Search for the word "etal" in the entries. Each line that holds it should be copied.

*** Data ***

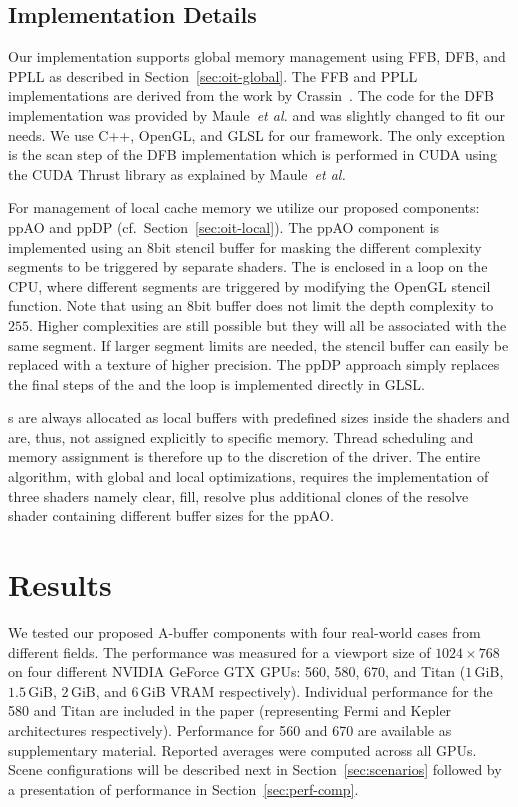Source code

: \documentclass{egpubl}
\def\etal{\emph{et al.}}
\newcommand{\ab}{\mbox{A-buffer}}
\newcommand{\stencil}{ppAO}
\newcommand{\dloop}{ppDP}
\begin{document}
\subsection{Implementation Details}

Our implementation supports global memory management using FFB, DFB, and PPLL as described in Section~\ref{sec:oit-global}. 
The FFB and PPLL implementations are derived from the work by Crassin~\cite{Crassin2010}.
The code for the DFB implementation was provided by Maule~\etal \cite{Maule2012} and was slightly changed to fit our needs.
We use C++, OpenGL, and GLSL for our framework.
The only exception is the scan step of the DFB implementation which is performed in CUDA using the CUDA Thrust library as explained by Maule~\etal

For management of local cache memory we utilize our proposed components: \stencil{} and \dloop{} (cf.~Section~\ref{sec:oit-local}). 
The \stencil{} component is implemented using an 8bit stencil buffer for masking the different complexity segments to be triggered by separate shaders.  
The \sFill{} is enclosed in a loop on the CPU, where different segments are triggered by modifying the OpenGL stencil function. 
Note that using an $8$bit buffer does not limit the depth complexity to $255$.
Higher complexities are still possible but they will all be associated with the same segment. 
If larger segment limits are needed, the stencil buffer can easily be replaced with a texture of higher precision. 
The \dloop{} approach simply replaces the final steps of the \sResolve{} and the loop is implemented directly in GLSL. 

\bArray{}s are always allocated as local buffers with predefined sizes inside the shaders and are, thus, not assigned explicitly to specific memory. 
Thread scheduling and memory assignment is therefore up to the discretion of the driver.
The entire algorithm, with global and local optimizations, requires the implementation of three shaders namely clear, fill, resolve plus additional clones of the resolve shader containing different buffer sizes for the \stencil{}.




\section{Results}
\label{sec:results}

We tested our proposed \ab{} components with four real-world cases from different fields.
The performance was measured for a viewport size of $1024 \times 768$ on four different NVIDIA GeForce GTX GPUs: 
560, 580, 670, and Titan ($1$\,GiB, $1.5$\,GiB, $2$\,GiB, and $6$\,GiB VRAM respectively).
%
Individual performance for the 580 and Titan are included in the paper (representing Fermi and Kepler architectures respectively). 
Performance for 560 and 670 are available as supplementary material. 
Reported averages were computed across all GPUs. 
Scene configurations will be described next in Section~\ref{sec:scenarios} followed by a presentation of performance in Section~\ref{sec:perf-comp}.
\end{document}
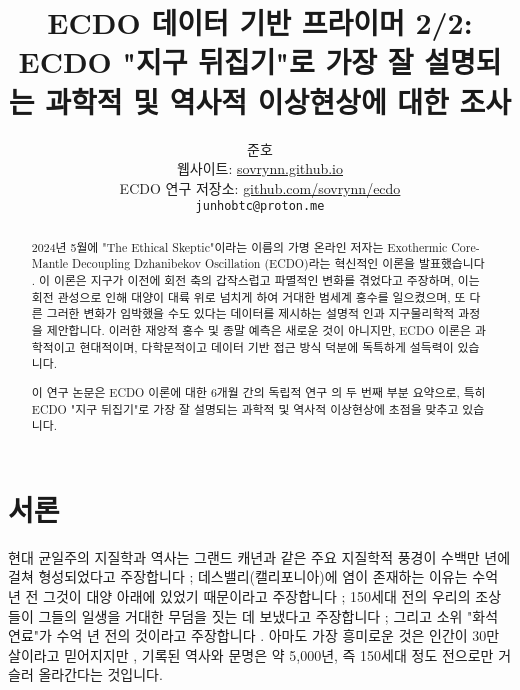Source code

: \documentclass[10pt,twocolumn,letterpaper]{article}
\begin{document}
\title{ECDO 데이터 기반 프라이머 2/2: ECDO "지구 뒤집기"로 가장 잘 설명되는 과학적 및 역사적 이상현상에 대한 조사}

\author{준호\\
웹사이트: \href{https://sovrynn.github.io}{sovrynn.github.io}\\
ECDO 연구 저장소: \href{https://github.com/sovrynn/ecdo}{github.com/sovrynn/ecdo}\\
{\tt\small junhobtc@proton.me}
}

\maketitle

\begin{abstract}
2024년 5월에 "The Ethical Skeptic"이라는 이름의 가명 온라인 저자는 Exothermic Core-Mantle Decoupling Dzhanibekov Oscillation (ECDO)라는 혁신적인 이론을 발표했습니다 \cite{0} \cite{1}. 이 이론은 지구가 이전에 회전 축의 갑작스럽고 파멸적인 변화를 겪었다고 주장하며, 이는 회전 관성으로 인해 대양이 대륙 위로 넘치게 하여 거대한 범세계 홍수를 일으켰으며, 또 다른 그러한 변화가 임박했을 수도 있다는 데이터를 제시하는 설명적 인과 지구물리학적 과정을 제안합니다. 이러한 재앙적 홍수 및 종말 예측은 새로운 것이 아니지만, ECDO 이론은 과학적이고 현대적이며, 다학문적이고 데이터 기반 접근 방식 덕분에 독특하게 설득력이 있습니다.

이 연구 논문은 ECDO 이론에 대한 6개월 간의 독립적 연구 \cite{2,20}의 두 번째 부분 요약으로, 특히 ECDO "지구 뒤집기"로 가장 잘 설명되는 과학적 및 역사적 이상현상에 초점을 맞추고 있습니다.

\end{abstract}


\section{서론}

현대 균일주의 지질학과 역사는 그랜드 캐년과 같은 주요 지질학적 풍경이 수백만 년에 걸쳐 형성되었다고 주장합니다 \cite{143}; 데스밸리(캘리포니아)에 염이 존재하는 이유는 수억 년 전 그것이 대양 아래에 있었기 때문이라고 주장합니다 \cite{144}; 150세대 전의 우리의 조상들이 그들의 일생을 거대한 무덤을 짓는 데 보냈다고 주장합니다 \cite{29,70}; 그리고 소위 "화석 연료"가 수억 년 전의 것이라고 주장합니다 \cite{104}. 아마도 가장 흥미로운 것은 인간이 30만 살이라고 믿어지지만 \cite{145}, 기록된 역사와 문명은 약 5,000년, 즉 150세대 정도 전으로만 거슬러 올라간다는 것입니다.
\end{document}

***

* **Written solution**
\def\etal{\emph{et al.}}
The code for the DFB implementation was provided by Maule~\etal \cite{Maule2012} and was slightly changed to fit our needs.
The only exception is the scan step of the DFB implementation which is performed in CUDA using the CUDA Thrust library as explained by Maule~\etal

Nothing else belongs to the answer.